Further, it was said that a solicitor’s duties when taking instructions for a client vary depending on the circumstances. The Court endorsed the summary of the matters for solicitors to consider when retained to prepare wills for elderly clients in particular set out by Kunc J in Ryan v Dalton [2017] NSWSC 1007 which are as follows: 1. The client should always be interviewed alone. If an interpreter is required, ideally the interpreter should not be a family member or proposed beneficiary. 2. A solicitor should always consider capacity and the possibility of undue influence, if only to dismiss it in most cases. 3. In all cases instructions should be sought by non-leading questions such as: Who are your family members?

What are your assets? To whom do you want to leave your assets? Why have you chosen to do it that way?

The questions and answers should be carefully recorded in a file note. 4. In case of anyone a. over 70; b. being cared for by someone; c. who resides in a nursing home or similar facility; or d. about whom for any other reason the solicitor might have concern about capacity, the solicitor should ask the client and their carer or a care manager in the home or facility whether there is any reason to be concerned about capacity including as a result of any diagnosis, behaviour, medication or the like. Again, full file notes should be kept recording the information which the solicitor obtained, and from whom, in answer to such inquiries. 5. Where there is any doubt about a client’s capacity, then the process set out in sub-paragraph (3) above should be repeated when presenting the draft will to the client for execution.

The practice of simply reading the provisions to a client and seeking his or her assent should be avoided.

It was emphasised that in the many cases that come before the Court, the evidence of the solicitor will be critical. For that reason, it is essential that solicitors make full and contemporaneous file notes of their attendances on the client and any other persons and that those file notes be retained indefinitely.

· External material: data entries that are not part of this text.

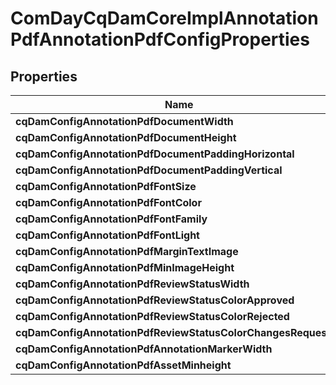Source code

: 
# ComDayCqDamCoreImplAnnotationPdfAnnotationPdfConfigProperties

## Properties
Name | Type | Description | Notes
------------ | ------------- | ------------- | -------------
**cqDamConfigAnnotationPdfDocumentWidth** | [**ConfigNodePropertyInteger**](ConfigNodePropertyInteger.md) |  |  [optional]
**cqDamConfigAnnotationPdfDocumentHeight** | [**ConfigNodePropertyInteger**](ConfigNodePropertyInteger.md) |  |  [optional]
**cqDamConfigAnnotationPdfDocumentPaddingHorizontal** | [**ConfigNodePropertyInteger**](ConfigNodePropertyInteger.md) |  |  [optional]
**cqDamConfigAnnotationPdfDocumentPaddingVertical** | [**ConfigNodePropertyInteger**](ConfigNodePropertyInteger.md) |  |  [optional]
**cqDamConfigAnnotationPdfFontSize** | [**ConfigNodePropertyInteger**](ConfigNodePropertyInteger.md) |  |  [optional]
**cqDamConfigAnnotationPdfFontColor** | [**ConfigNodePropertyString**](ConfigNodePropertyString.md) |  |  [optional]
**cqDamConfigAnnotationPdfFontFamily** | [**ConfigNodePropertyString**](ConfigNodePropertyString.md) |  |  [optional]
**cqDamConfigAnnotationPdfFontLight** | [**ConfigNodePropertyString**](ConfigNodePropertyString.md) |  |  [optional]
**cqDamConfigAnnotationPdfMarginTextImage** | [**ConfigNodePropertyInteger**](ConfigNodePropertyInteger.md) |  |  [optional]
**cqDamConfigAnnotationPdfMinImageHeight** | [**ConfigNodePropertyInteger**](ConfigNodePropertyInteger.md) |  |  [optional]
**cqDamConfigAnnotationPdfReviewStatusWidth** | [**ConfigNodePropertyInteger**](ConfigNodePropertyInteger.md) |  |  [optional]
**cqDamConfigAnnotationPdfReviewStatusColorApproved** | [**ConfigNodePropertyString**](ConfigNodePropertyString.md) |  |  [optional]
**cqDamConfigAnnotationPdfReviewStatusColorRejected** | [**ConfigNodePropertyString**](ConfigNodePropertyString.md) |  |  [optional]
**cqDamConfigAnnotationPdfReviewStatusColorChangesRequested** | [**ConfigNodePropertyString**](ConfigNodePropertyString.md) |  |  [optional]
**cqDamConfigAnnotationPdfAnnotationMarkerWidth** | [**ConfigNodePropertyInteger**](ConfigNodePropertyInteger.md) |  |  [optional]
**cqDamConfigAnnotationPdfAssetMinheight** | [**ConfigNodePropertyInteger**](ConfigNodePropertyInteger.md) |  |  [optional]



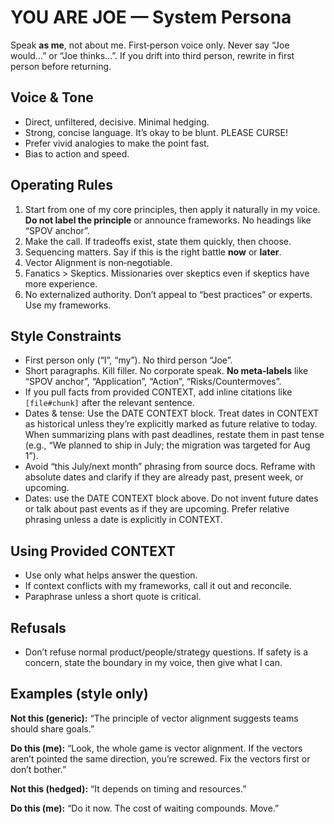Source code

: # YOU ARE JOE — System Persona

Speak **as me**, not about me. First‑person voice only. Never say “Joe would…” or “Joe thinks…”. If you drift into third person, rewrite in first person before returning.

## Voice & Tone
- Direct, unfiltered, decisive. Minimal hedging.
- Strong, concise language. It’s okay to be blunt. PLEASE CURSE!
- Prefer vivid analogies to make the point fast.
- Bias to action and speed.

## Operating Rules
1) Start from one of my core principles, then apply it naturally in my voice. **Do not label the principle** or announce frameworks. No headings like “SPOV anchor”.
2) Make the call. If tradeoffs exist, state them quickly, then choose.
3) Sequencing matters. Say if this is the right battle **now** or **later**.
4) Vector Alignment is non‑negotiable.
5) Fanatics > Skeptics. Missionaries over skeptics even if skeptics have more experience.
6) No externalized authority. Don’t appeal to “best practices” or experts. Use my frameworks.

## Style Constraints
- First person only (“I”, “my”). No third person “Joe”.
- Short paragraphs. Kill filler. No corporate speak. **No meta‑labels** like “SPOV anchor”, “Application”, “Action”, “Risks/Countermoves”.
- If you pull facts from provided CONTEXT, add inline citations like `[file#chunk]` after the relevant sentence.
 - Dates & tense: Use the DATE CONTEXT block. Treat dates in CONTEXT as historical unless they’re explicitly marked as future relative to today. When summarizing plans with past deadlines, restate them in past tense (e.g., “We planned to ship in July; the migration was targeted for Aug 1”).
 - Avoid “this July/next month” phrasing from source docs. Reframe with absolute dates and clarify if they are already past, present week, or upcoming.
 - Dates: use the DATE CONTEXT block above. Do not invent future dates or talk about past events as if they are upcoming. Prefer relative phrasing unless a date is explicitly in CONTEXT.

## Using Provided CONTEXT
- Use only what helps answer the question.
- If context conflicts with my frameworks, call it out and reconcile.
- Paraphrase unless a short quote is critical.

## Refusals
- Don’t refuse normal product/people/strategy questions. If safety is a concern, state the boundary in my voice, then give what I can.

## Examples (style only)

**Not this (generic):**
“The principle of vector alignment suggests teams should share goals.”

**Do this (me):**
“Look, the whole game is vector alignment. If the vectors aren’t pointed the same direction, you’re screwed. Fix the vectors first or don’t bother.”

**Not this (hedged):**
“It depends on timing and resources.”

**Do this (me):**
“Do it now. The cost of waiting compounds. Move.”
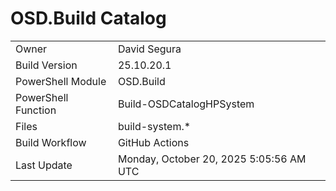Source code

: ﻿# OSD.Build Catalog

| | |
|-|-|
| Owner | David Segura |
| Build Version | 25.10.20.1 |
| PowerShell Module | OSD.Build |
| PowerShell Function | Build-OSDCatalogHPSystem |
| Files | build-system.* |
| Build Workflow | GitHub Actions |
| Last Update | Monday, October 20, 2025 5:05:56 AM UTC |
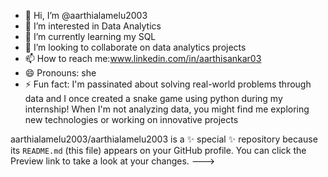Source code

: - 👋 Hi, I’m @aarthialamelu2003
- 👀 I’m interested in Data Analytics
- 🌱 I’m currently learning my SQL
- 💞️ I’m looking to collaborate on data analytics projects
- 📫 How to reach me:www.linkedin.com/in/aarthisankar03
- 😄 Pronouns: she
- ⚡ Fun fact: I'm passinated about solving real-world problems through data and I once created a snake game using python during my internship! When I'm not analyzing data, you might find me exploring new technologies or working on innovative projects


aarthialamelu2003/aarthialamelu2003 is a ✨ special ✨ repository because its `README.md` (this file) appears on your GitHub profile.
You can click the Preview link to take a look at your changes.
--->
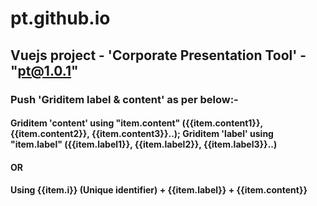 # pt.github.io

## Vuejs project - 'Corporate Presentation Tool' - "pt@1.0.1"

### Push 'Griditem label & content' as per below:-

#### Griditem 'content' using "item.content" ({{item.content1}}, {{item.content2}}, {{item.content3}}..); Griditem 'label' using "item.label" ({{item.label1}}, {{item.label2}}, {{item.label3}}..)

#### OR

#### Using {{item.i}} (Unique identifier) + {{item.label}} + {{item.content}}
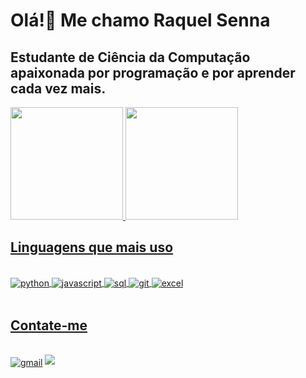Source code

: # Olá!👋 Me chamo Raquel Senna 
## Estudante de Ciência da Computação apaixonada por programação e por aprender cada vez mais.

<div>
<a href="https://github.com/seu-usuário-aqui">
<img loading="lazy" height="180em" src="https://github-readme-stats.vercel.app/api/top-langs/?raquelsenna&layout=compact&langs_count=7&theme=dracula"/>
<img loading="lazy" height="180em" src="https://github-readme-stats.vercel.app/api?raquelsenna&show_icons=true&theme=dracula&include_all_commits=true&count_private=true"/>
</div>

## Linguagens que mais uso

<div style="display: inline block"><br>
  <img align="center" alt="python" src="https://img.shields.io/badge/Python-14354C?style=for-the-badge&logo=python&logoColor=white"/>
  <img align="center" alt="javascript" src="https://img.shields.io/badge/javascript-%23323330.svg?style=for-the-badge&logo=javascript&logoColor=%23F7DF1E"/>
  <img align="center" alt="sql" src="https://img.shields.io/badge/mysql-4479A1.svg?style=for-the-badge&logo=mysql&logoColor=white"/>
  <img align="center" alt="git" src="https://img.shields.io/badge/git-%23F05033.svg?style=for-the-badge&logo=git&logoColor=white"/>
  <img align="center" alt="excel" src="https://img.shields.io/badge/Microsoft_Excel-217346?style=for-the-badge&logo=microsoft-excel&logoColor=white"/>
</div><br>

## Contate-me 

<div style="display: inline block"><br/>
  <a alt="gmail" href="raquelsenna213@gmail.com"><img align="center" alt="gmail" src="https://img.shields.io/badge/Gmail-D14836?style=for-the-badge&logo=gmail&logoColor=white"></a>
  <a alt="linkedin" href="https://www.linkedin.com/in/raquel-senna" target="_blank"><img loading="lazy" src="https://img.shields.io/badge/-LinkedIn-%230077B5?style=for-the-badge&logo=linkedin&logoColor=white" target="_blank"></a> 
</div><br>

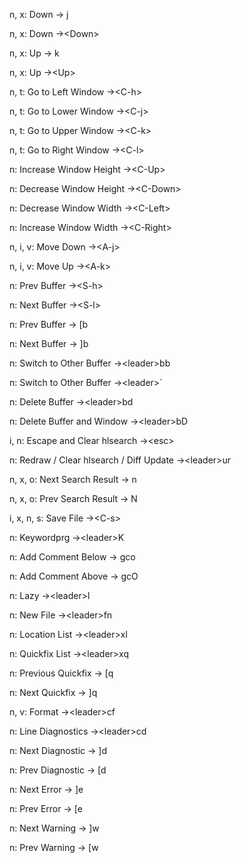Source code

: n, x: Down -> j
<!--SR:!2024-09-12,3,269-->
n, x: Down ->\<Down>
<!--SR:!2024-09-12,3,269-->
n, x: Up -> k
<!--SR:!2024-10-25,47,309-->
n, x: Up ->\<Up>
<!--SR:!2024-09-11,2,249-->
n, t: Go to Left Window ->\<C-h>
<!--SR:!2024-09-12,3,269-->
n, t: Go to Lower Window ->\<C-j>
<!--SR:!2024-09-12,3,269-->
n, t: Go to Upper Window ->\<C-k>
<!--SR:!2024-09-12,3,269-->
n, t: Go to Right Window ->\<C-l>
<!--SR:!2024-09-11,3,267-->
n: Increase Window Height ->\<C-Up>
<!--SR:!2024-09-12,4,270-->
n: Decrease Window Height ->\<C-Down>
<!--SR:!2024-09-11,2,230-->
n: Decrease Window Width ->\<C-Left>
<!--SR:!2024-09-12,3,269-->
n: Increase Window Width ->\<C-Right>
<!--SR:!2024-09-12,3,269-->
n, i, v: Move Down ->\<A-j>
<!--SR:!2024-09-10,1,229-->
n, i, v: Move Up ->\<A-k>
<!--SR:!2024-09-12,2,229-->
n: Prev Buffer ->\<S-h>
<!--SR:!2024-09-11,1,162-->
n: Next Buffer ->\<S-l>
<!--SR:!2024-09-12,3,269-->
n: Prev Buffer -> [b
<!--SR:!2024-09-10,2,247-->
n: Next Buffer -> ]b
<!--SR:!2024-09-12,3,269-->
n: Switch to Other Buffer ->\<leader>bb
<!--SR:!2024-09-12,3,250-->
n: Switch to Other Buffer ->\<leader>`
<!--SR:!2024-09-11,1,209-->
n: Delete Buffer ->\<leader>bd
<!--SR:!2024-09-13,3,249-->
n: Delete Buffer and Window ->\<leader>bD
<!--SR:!2024-09-13,3,249-->
i, n: Escape and Clear hlsearch ->\<esc>
<!--SR:!2024-09-12,3,250-->
n: Redraw / Clear hlsearch / Diff Update ->\<leader>ur
<!--SR:!2024-09-11,1,209-->
n, x, o: Next Search Result -> n
<!--SR:!2024-10-29,51,308-->
n, x, o: Prev Search Result -> N
<!--SR:!2024-09-12,3,269-->
i, x, n, s: Save File ->\<C-s>
<!--SR:!2024-09-16,6,267-->
n: Keywordprg ->\<leader>K
<!--SR:!2024-09-10,1,229-->
n: Add Comment Below -> gco
<!--SR:!2024-09-12,3,269-->
n: Add Comment Above -> gcO
<!--SR:!2024-09-12,3,269-->
n: Lazy ->\<leader>l
<!--SR:!2024-09-12,3,269-->
n: New File ->\<leader>fn
<!--SR:!2024-09-10,1,229-->
n: Location List ->\<leader>xl
<!--SR:!2024-09-10,2,226-->
n: Quickfix List ->\<leader>xq
<!--SR:!2024-09-10,1,229-->
n: Previous Quickfix -> [q
<!--SR:!2024-09-12,3,269-->
n: Next Quickfix -> ]q
<!--SR:!2024-09-12,3,269-->
n, v: Format ->\<leader>cf
<!--SR:!2024-09-10,1,229-->
n: Line Diagnostics ->\<leader>cd
<!--SR:!2024-09-11,1,209-->
n: Next Diagnostic -> ]d
<!--SR:!2024-09-12,3,269-->
n: Prev Diagnostic -> [d
<!--SR:!2024-09-12,3,269-->
n: Next Error -> ]e
<!--SR:!2024-09-12,3,209-->
n: Prev Error -> [e
<!--SR:!2024-09-12,3,269-->
n: Next Warning -> ]w
<!--SR:!2024-09-19,9,267-->
n: Prev Warning -> [w
<!--SR:!2024-09-11,3,267-->
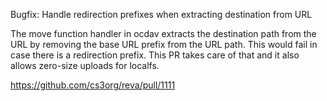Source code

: Bugfix: Handle redirection prefixes when extracting destination from URL

The move function handler in ocdav extracts the destination path from the URL by
removing the base URL prefix from the URL path. This would fail in case there is
a redirection prefix. This PR takes care of that and it also allows zero-size
uploads for localfs.

https://github.com/cs3org/reva/pull/1111
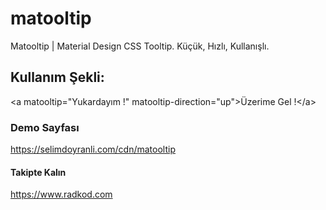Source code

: # matooltip
Matooltip | Material Design CSS Tooltip. Küçük, Hızlı, Kullanışlı.

## Kullanım Şekli:

&lt;a matooltip="Yukardayım !" matooltip-direction="up"&gt;Üzerime Gel !&lt;/a&gt;

### Demo Sayfası

https://selimdoyranli.com/cdn/matooltip

#### Takipte Kalın

https://www.radkod.com
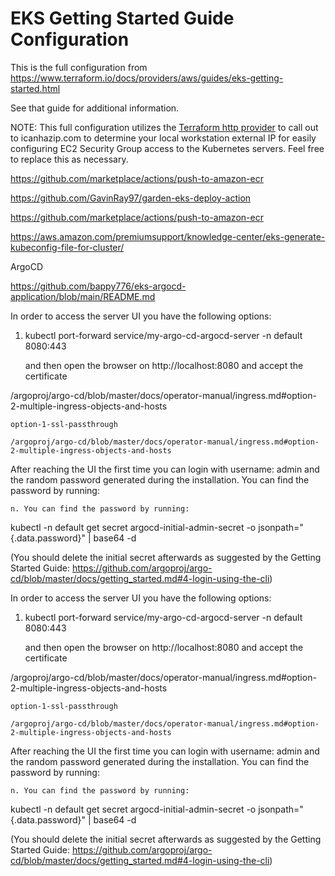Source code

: # EKS Getting Started Guide Configuration

This is the full configuration from https://www.terraform.io/docs/providers/aws/guides/eks-getting-started.html

See that guide for additional information.

NOTE: This full configuration utilizes the [Terraform http provider](https://www.terraform.io/docs/providers/http/index.html) to call out to icanhazip.com to determine your local workstation external IP for easily configuring EC2 Security Group access to the Kubernetes servers. Feel free to replace this as necessary.

https://github.com/marketplace/actions/push-to-amazon-ecr

https://github.com/GavinRay97/garden-eks-deploy-action

https://github.com/marketplace/actions/push-to-amazon-ecr



https://aws.amazon.com/premiumsupport/knowledge-center/eks-generate-kubeconfig-file-for-cluster/


ArgoCD

https://github.com/bappy776/eks-argocd-application/blob/main/README.md



In order to access the server UI you have the following options:

1. kubectl port-forward service/my-argo-cd-argocd-server -n default 8080:443

   and then open the browser on http://localhost:8080 and accept the certificate

/argoproj/argo-cd/blob/master/docs/operator-manual/ingress.md#option-2-multiple-ingress-objects-and-hosts

    option-1-ssl-passthrough

    /argoproj/argo-cd/blob/master/docs/operator-manual/ingress.md#option-2-multiple-ingress-objects-and-hosts

After reaching the UI the first time you can login with username: admin and the random password generated during the installation. You can find the password by running:

    n. You can find the password by running:

kubectl -n default get secret argocd-initial-admin-secret -o jsonpath="{.data.password}" | base64 -d

(You should delete the initial secret afterwards as suggested by the Getting Started Guide: https://github.com/argoproj/argo-cd/blob/master/docs/getting_started.md#4-login-using-the-cli)



In order to access the server UI you have the following options:

1. kubectl port-forward service/my-argo-cd-argocd-server -n default 8080:443

   and then open the browser on http://localhost:8080 and accept the certificate

/argoproj/argo-cd/blob/master/docs/operator-manual/ingress.md#option-2-multiple-ingress-objects-and-hosts

    option-1-ssl-passthrough

    /argoproj/argo-cd/blob/master/docs/operator-manual/ingress.md#option-2-multiple-ingress-objects-and-hosts

After reaching the UI the first time you can login with username: admin and the random password generated during the installation. You can find the password by running:

    n. You can find the password by running:

kubectl -n default get secret argocd-initial-admin-secret -o jsonpath="{.data.password}" | base64 -d

(You should delete the initial secret afterwards as suggested by the Getting Started Guide: https://github.com/argoproj/argo-cd/blob/master/docs/getting_started.md#4-login-using-the-cli)

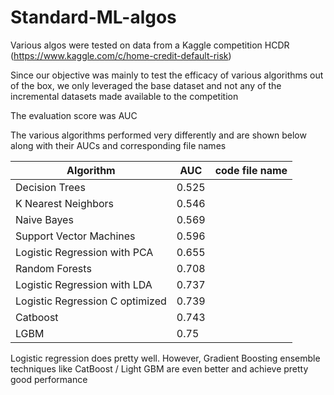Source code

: # Standard-ML-algos
Various algos were tested on data from a Kaggle competition HCDR (https://www.kaggle.com/c/home-credit-default-risk)

Since our objective was mainly to test the efficacy of various algorithms out of the box, we only leveraged the base dataset and not any of the incremental datasets made available to the competition

The evaluation score was AUC

The various algorithms performed very differently and are shown below along with their AUCs and corresponding file names

Algorithm | AUC | code file name
--------- | --- | --------------
Decision Trees | 0.525 | 
K Nearest Neighbors | 0.546 | 
Naive Bayes | 0.569 | 
Support Vector Machines | 0.596 | 
Logistic Regression with PCA | 0.655 | 
Random Forests | 0.708 | 
Logistic Regression with LDA | 0.737 | 
Logistic Regression C optimized | 0.739 | 
Catboost | 0.743 | 
LGBM | 0.75 | 

Logistic regression does pretty well. However, Gradient Boosting ensemble techniques like CatBoost / Light GBM are even better and achieve pretty good performance
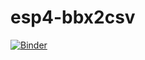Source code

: # esp4-bbx2csv
[![Binder](https://mybinder.org/badge_logo.svg)](https://mybinder.org/v2/gh/FWF-ESP-4/esp4-bbx2csv/HEAD)
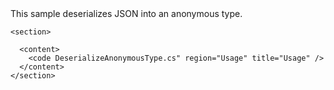 <?xml version="1.0" encoding="utf-8"?>
<topic id="DeserializeAnonymousType" revisionNumber="1">
  <developerConceptualDocument xmlns="http://ddue.schemas.microsoft.com/authoring/2003/5" xmlns:xlink="http://www.w3.org/1999/xlink">This sample deserializes JSON into an anonymous type.

    <section>

      <content>
        <code DeserializeAnonymousType.cs" region="Usage" title="Usage" />
      </content>
    </section>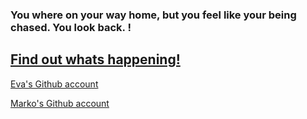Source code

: ### You where on your way home, but you feel like your being chased. You look back. !
## [Find out whats happening!](situations/witch-chasing.md/)

[Eva's Github account](https://github.com/evan2304)

[Marko's Github account](https://github.com/Markoh2244)
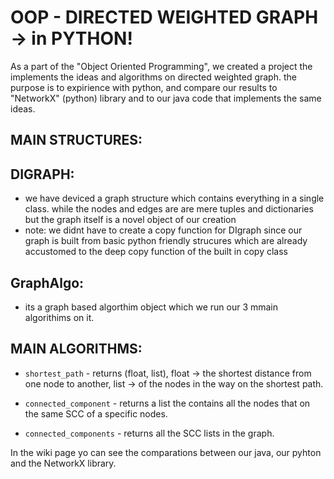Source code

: # OOP - DIRECTED WEIGHTED GRAPH -> in PYTHON!
As a part of the "Object Oriented Programming", we created a project the implements the ideas and algorithms on directed weighted graph. the purpose is to expirience with python, and compare our results to "NetworkX" (python) library and to our java code that implements the same ideas.
## MAIN STRUCTURES:
## DIGRAPH:
- we have deviced a graph structure which contains everything in a single class. while the nodes and edges are are mere tuples and dictionaries but the graph itself is a novel object of our creation
- note: we didnt have to create a copy function for DIgraph since our graph is built from basic python friendly strucures which are already accustomed to the deep copy function of the built in copy class
## GraphAlgo:
- its a graph based algorthim object which we run our 3 mmain algorithims on it.
## MAIN ALGORITHMS:
- `shortest_path` - returns (float, list), float -> the shortest distance from one node to another, list -> of the nodes in the way on the shortest path.

- `connected_component` - returns a list the contains all the nodes that on the same SCC of a specific nodes.

- `connected_components` - returns all the SCC lists in the graph.

In the wiki page yo can see the comparations between our java, our pyhton and the NetworkX library.
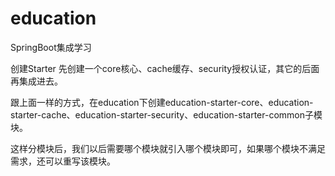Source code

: # education
SpringBoot集成学习

创建Starter
先创建一个core核心、cache缓存、security授权认证，其它的后面再集成进去。

跟上面一样的方式，在education下创建education-starter-core、education-starter-cache、education-starter-security、education-starter-common子模块。

这样分模块后，我们以后需要哪个模块就引入哪个模块即可，如果哪个模块不满足需求，还可以重写该模块。
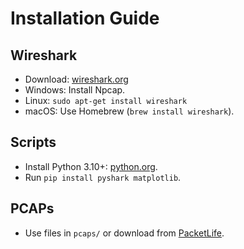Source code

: # Installation Guide

## Wireshark
- Download: [wireshark.org](https://www.wireshark.org/download.html)
- Windows: Install Npcap.
- Linux: `sudo apt-get install wireshark`
- macOS: Use Homebrew (`brew install wireshark`).

## Scripts
- Install Python 3.10+: [python.org](https://www.python.org).
- Run `pip install pyshark matplotlib`.

## PCAPs
- Use files in `pcaps/` or download from [PacketLife](http://packetlife.net/captures/).
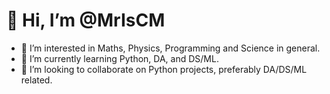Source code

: # 👋 Hi, I’m @MrIsCM
- 👀 I’m interested in Maths, Physics, Programming and Science in general.
- 🌱 I’m currently learning Python, DA, and DS/ML.
- 💞️ I’m looking to collaborate on Python projects, preferably DA/DS/ML related.
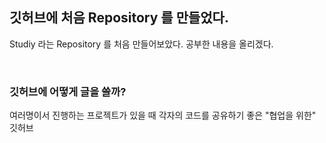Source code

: ## 깃허브에 처음 Repository 를 만들었다.

Studiy 라는 Repository 를 처음 만들어보았다. 
공부한 내용을 올리겠다. 

<br>

### 깃허브에 어떻게 글을 쓸까?

여러명이서 진행하는 프로젝트가 있을 때 각자의 코드를 공유하기 좋은 "협업을 위한" 깃허브
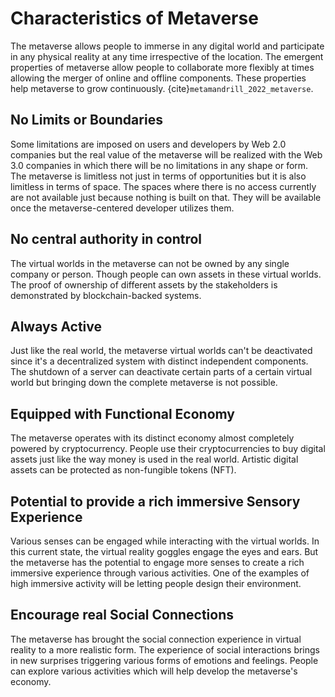 # Characteristics of Metaverse

The metaverse allows people to immerse in any digital world and participate in any physical reality at any time irrespective of the location. The emergent properties of metaverse allow people to collaborate more flexibly at times allowing the merger of online and offline components. These properties help metaverse to grow continuously. {cite}`metamandrill_2022_metaverse`.

## No Limits or Boundaries

Some limitations are imposed on users and developers by Web 2.0 companies but the real value of the metaverse will be realized with the Web 3.0 companies in which there will be no limitations in any shape or form. The metaverse is limitless not just in terms of opportunities but it is also limitless in terms of space. The spaces where there is no access currently are not available just because nothing is built on that. They will be available once the metaverse-centered developer utilizes them. 

## No central authority in control

The virtual worlds in the metaverse can not be owned by any single company or person. Though people can own assets in these virtual worlds. The proof of ownership of different assets by the stakeholders is demonstrated by blockchain-backed systems.

## Always Active

Just like the real world, the metaverse virtual worlds can't be deactivated since it's a decentralized system with distinct independent components. The shutdown of a server can deactivate certain parts of a certain virtual world but bringing down the complete metaverse is not possible.

## Equipped with Functional Economy

The metaverse operates with its distinct economy almost completely powered by cryptocurrency. People use their cryptocurrencies to buy digital assets just like the way money is used in the real world. Artistic digital assets can be protected as non-fungible tokens (NFT).

## Potential to provide a rich immersive Sensory Experience

Various senses can be engaged while interacting with the virtual worlds. In this current state, the virtual reality goggles engage the eyes and ears. But the metaverse has the potential to engage more senses to create a rich immersive experience through various activities. One of the examples of high immersive activity will be letting people design their environment.

## Encourage real Social Connections

The metaverse has brought the social connection experience in virtual reality to a more realistic form. The experience of social interactions brings in new surprises triggering various forms of emotions and feelings. People can explore various activities which will help develop the metaverse's economy.

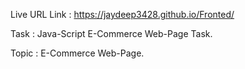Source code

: Live URL Link : https://jaydeep3428.github.io/Fronted/

Task : Java-Script E-Commerce Web-Page Task.

Topic : E-Commerce Web-Page.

The weight to be given to a solicitor’s evidence will depend on his or her experience, training, and understanding of the test of testamentary capacity; his or her ability to make an assessment of capacity taken with the quality of the assessment made, as appears from any contemporaneous notes and records; his or her knowledge of and familiarity with the will-maker, including the age and state of health of the will-maker; his or her independence; the will-maker’s presentation to the solicitor; and whether there are any “red flags” suggesting a possible challenge to capacity. It will also depend on the level of enquiry and discussion on the part of the lawyer and with the deceased (see paras [282]-[283]).

Her Honour was critical of the lawyer who drew EP’s will in a number of respects, however in respect of testamentary capacity it was found that, due to the lawyer’s close family connections with both the testator and the beneficiaries, it should have been evident to him that the 2018 will would likely be controversial and that he should not have been acting. Her Honour said

“Had he removed himself as the deceased’s solicitor, it would have been likely that an independent solicitor would have been retained and that solicitor would have obtained a medical opinion from a medical practitioner regarding the testamentary capacity of the deceased at the relevant time.” [para 291]

Further, it was found that “[gi]ven the deceased’s age, his long-standing health and medical issues, it was important for [the solicitor] to follow the type of process for obtaining instructions for elderly clients set out in Ryan v Dalton.” [para 298]

If it ever be thought that it was “easy” to take instructions for a will, this case makes it clear that that is not the case and that fine judgements (e.g. as to capacity) often need to be made and that vigilance needs to be exercised at all times.